By Tyson Thorne

June 19, 2014

StoningStephen large

We last left Stephen about to give his defense in Acts chapter 7, but instead of a legal defense he gave a defense of his faith. It’s unclear if Stephen knew he had been trapped by the traditional Jewish leadership, either way you have to admire his priorities. Instead of trying to get off the hook he instead takes the opportunity to tell the establishment just where they have gone wrong and challenged them to accept Jesus as their Messiah. He threw all caution to the wind and made Jesus the center of his speech, just as he did with his life.

“Provocative” doesn’t even begin to describe Stephen’s speech. He informed the Temple rulers they were unworthy of salvation because of the way they treated the prophets of old (Joseph, Moses, Elijah, Jeremiah and many others) and most recently the Savior Jesus Himself. He ridiculed the fact they worshiped God in the temple but not in their hearts; after all, “God does not live in houses made by men” (7.48). He concluded his message by calling them traitorous murderers. Shortly after his speech, the Jewish leadership proved him right and executed him by stoning.

Forgive me for detailing a practice you might already understand, but a friend of mine once revealed his Biblical illiteracy when he told me that he thought the practice of “stoning” was forcing someone to get so high on drugs that they died. That is not stoning. Instead, stoning is a form of execution where a crowd of people throw stones at the accused until they succumb to their injuries and die. It is torturous and cruel, yet from a legal standpoint it has the advantage that no one knows just whose stone struck the deathblow. Stoning is still legally practiced in Afghanistan, Indonesia, Iraq, Mauritania, Nigeria, Pakistan, Saudi Arabia, Somalia, Sudan and Yemen.

The Bible does not give details about the practice of stoning. Traditionally, however, the condemned is secured in some way, either to a pole or buried – up to the waist in the case of men and up to the chest for women. Once immobilized the crowd gathers jagged rocks and throw them as hard and fast as they are capable at the accused.

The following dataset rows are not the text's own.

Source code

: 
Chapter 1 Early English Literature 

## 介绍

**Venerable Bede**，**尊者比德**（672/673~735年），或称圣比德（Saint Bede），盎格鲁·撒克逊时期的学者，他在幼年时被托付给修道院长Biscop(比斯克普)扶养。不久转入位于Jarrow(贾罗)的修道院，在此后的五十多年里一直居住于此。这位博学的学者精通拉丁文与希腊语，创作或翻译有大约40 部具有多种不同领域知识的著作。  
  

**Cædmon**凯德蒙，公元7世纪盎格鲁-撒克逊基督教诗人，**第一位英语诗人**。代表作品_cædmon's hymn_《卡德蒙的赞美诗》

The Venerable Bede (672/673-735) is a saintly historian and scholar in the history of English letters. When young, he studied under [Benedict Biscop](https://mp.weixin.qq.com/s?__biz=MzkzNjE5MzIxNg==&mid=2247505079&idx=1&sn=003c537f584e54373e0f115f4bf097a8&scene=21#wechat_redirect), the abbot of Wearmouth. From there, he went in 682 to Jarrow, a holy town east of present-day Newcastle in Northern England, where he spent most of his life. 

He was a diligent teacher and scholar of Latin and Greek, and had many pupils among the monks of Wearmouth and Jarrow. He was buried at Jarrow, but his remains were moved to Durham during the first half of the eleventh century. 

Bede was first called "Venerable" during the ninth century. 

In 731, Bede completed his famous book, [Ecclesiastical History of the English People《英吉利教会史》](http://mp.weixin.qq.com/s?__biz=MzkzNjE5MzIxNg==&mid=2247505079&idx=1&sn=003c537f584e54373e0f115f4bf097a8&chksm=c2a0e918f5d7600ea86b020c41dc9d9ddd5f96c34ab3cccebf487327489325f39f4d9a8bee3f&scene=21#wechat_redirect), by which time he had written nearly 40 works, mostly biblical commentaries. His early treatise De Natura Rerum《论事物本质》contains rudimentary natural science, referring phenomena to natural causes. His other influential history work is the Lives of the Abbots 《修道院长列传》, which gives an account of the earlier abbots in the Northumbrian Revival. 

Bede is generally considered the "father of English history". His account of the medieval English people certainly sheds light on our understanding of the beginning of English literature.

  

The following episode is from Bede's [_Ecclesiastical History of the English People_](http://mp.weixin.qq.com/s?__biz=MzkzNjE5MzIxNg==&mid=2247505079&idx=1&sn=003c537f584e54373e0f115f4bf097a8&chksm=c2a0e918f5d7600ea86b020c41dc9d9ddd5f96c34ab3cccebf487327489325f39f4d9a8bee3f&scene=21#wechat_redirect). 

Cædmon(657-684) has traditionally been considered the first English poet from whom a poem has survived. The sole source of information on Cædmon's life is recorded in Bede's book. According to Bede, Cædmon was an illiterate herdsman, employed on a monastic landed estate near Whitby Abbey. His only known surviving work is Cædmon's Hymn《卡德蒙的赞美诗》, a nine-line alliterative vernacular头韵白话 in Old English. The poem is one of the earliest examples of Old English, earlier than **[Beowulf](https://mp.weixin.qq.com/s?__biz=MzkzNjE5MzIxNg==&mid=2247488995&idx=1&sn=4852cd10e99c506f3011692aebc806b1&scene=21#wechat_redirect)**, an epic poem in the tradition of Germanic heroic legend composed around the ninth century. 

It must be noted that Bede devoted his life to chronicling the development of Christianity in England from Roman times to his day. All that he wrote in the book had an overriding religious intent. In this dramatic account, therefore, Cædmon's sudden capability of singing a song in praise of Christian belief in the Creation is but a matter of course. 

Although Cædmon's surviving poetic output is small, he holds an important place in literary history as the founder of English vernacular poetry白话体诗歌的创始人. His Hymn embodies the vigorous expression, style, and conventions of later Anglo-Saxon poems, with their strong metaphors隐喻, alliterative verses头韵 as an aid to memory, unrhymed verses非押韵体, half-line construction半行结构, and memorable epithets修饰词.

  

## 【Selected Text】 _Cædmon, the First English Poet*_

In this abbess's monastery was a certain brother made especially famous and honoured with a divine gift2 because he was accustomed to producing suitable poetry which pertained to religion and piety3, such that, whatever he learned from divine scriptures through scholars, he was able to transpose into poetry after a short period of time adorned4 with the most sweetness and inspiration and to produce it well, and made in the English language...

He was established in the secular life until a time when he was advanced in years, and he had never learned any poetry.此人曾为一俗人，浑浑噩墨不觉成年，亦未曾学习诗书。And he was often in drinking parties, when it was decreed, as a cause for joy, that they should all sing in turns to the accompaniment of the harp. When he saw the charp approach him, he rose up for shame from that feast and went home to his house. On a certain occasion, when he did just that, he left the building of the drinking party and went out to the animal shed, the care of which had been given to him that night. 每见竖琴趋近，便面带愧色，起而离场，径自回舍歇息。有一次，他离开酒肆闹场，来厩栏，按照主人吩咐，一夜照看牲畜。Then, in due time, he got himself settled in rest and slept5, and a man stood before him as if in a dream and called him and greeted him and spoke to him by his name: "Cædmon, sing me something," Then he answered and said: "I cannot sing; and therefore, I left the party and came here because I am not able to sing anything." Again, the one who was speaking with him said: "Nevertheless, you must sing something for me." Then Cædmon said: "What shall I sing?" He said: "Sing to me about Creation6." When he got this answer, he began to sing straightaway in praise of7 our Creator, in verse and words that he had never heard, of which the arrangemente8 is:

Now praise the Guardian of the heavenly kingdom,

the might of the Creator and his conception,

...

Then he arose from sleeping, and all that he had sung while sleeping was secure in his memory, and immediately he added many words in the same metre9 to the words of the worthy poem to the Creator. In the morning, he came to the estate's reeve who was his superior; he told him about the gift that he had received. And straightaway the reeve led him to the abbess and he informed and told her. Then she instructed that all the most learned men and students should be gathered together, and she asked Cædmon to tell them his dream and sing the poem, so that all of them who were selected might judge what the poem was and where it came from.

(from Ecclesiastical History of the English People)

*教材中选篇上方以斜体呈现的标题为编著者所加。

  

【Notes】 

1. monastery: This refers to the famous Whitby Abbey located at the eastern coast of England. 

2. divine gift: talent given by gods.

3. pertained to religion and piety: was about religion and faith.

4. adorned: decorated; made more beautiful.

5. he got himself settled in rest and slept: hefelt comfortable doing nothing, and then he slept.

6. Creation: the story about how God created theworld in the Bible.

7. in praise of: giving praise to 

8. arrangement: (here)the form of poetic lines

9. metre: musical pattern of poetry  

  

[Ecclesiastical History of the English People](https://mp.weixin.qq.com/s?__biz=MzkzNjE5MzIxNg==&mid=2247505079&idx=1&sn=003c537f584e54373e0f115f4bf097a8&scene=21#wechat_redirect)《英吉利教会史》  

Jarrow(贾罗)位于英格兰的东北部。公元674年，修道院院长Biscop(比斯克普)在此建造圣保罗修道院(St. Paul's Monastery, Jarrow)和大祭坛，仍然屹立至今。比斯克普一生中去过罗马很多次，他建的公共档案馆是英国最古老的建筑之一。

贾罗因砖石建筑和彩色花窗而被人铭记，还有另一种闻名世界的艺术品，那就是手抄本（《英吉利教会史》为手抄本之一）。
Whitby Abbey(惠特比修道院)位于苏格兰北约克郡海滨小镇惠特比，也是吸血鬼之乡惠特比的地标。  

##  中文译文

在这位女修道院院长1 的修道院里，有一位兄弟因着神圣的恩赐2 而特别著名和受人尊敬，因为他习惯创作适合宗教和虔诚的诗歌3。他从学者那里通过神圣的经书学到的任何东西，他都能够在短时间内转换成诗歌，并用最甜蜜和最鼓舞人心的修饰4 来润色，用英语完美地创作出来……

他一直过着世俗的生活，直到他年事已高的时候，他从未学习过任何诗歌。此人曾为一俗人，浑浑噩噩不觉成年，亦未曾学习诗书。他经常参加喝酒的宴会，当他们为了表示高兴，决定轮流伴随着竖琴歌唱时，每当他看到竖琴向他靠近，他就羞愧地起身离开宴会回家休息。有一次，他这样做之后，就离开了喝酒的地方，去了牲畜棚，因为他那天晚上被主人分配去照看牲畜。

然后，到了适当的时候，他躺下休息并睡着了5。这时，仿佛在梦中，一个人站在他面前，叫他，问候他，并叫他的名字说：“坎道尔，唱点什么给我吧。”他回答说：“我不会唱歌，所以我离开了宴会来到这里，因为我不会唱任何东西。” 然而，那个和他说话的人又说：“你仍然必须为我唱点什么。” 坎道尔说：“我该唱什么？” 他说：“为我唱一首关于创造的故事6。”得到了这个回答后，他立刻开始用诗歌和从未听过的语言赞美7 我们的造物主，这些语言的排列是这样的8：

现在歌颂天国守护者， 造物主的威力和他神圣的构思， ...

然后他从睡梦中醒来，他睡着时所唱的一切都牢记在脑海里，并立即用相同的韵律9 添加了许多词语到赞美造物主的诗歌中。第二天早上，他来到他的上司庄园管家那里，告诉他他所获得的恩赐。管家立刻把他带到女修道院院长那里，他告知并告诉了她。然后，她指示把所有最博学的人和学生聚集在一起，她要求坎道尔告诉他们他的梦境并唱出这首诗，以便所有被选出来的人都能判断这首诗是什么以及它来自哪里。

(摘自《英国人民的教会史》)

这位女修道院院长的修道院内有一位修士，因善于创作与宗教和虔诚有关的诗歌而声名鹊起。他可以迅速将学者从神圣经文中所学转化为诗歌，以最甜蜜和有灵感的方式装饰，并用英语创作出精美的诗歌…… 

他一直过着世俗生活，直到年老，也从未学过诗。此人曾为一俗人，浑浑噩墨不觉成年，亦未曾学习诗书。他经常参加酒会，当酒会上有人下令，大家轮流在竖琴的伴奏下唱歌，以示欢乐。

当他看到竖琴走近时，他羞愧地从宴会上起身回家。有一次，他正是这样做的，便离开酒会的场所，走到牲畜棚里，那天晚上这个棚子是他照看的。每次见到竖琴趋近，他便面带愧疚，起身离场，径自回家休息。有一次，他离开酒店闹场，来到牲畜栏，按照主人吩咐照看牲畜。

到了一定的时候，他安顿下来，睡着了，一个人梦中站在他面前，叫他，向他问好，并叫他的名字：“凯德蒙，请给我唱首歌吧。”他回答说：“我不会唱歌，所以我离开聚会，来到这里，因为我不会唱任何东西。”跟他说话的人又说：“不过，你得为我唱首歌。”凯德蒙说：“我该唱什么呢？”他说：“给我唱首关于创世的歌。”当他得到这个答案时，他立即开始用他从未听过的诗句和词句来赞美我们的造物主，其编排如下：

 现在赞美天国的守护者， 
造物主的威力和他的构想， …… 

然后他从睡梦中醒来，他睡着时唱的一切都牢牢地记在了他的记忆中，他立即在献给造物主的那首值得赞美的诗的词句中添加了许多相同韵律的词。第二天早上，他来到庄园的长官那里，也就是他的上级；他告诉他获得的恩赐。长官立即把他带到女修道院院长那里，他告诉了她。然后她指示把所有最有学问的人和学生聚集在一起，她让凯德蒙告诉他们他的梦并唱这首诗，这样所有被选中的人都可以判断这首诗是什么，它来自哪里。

Some have argued that the execution was illegal because the Roman’s didn’t extend to the Jews the right of Capital Punishment. This is only partly true. A Roman citizen was required to have a Roman trial and, if found guilty, a Roman execution. Also, if the perpetrator was accused of breaking a Roman law it was guaranteed the Romans would be in charge of prosecution. The Roman’s did, however, extend the right to the Jews to discipline their own people in matters of Jewish faith and law. There is no indication one way or the other about Stephen’s citizenship, therefore as long as he was not a Roman the trial and execution was legal.

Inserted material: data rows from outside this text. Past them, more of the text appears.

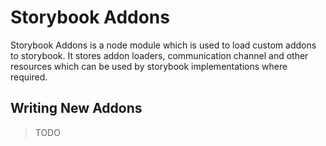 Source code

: # Storybook Addons

Storybook Addons is a node module which is used to load custom addons to storybook. It stores addon loaders, communication channel and other resources which can be used by storybook implementations where required.

## Writing New Addons

> TODO

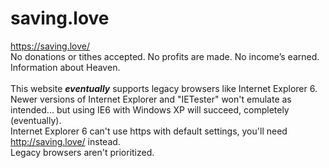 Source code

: # saving.love

https://saving.love/ <br>
No donations or tithes accepted. No profits are made. No income’s earned. <br>
Information about Heaven. <br><br>
This website <i><b>eventually</b></i> supports legacy browsers like Internet Explorer 6. <br>
Newer versions of Internet Explorer and "IETester" won't emulate as intended... but using IE6 with Windows XP will succeed, completely (eventually). <br>
Internet Explorer 6 can't use https with default settings, you'll need http://saving.love/ instead. <br>
Legacy browsers aren't prioritized.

On that day, we are told in chapter eight, a great persecution broke out against the church. The Jews followed their leaders’ example, and began to excommunicate, and sometime execute, their Christian relatives. But the story does not end on this bleak note. Godly men buried Stephen, and the other apostles continued to preach boldly and in great power the message of the resurrected Messiah. Israel would never be the same. And neither are we the same since Christ entered our lives.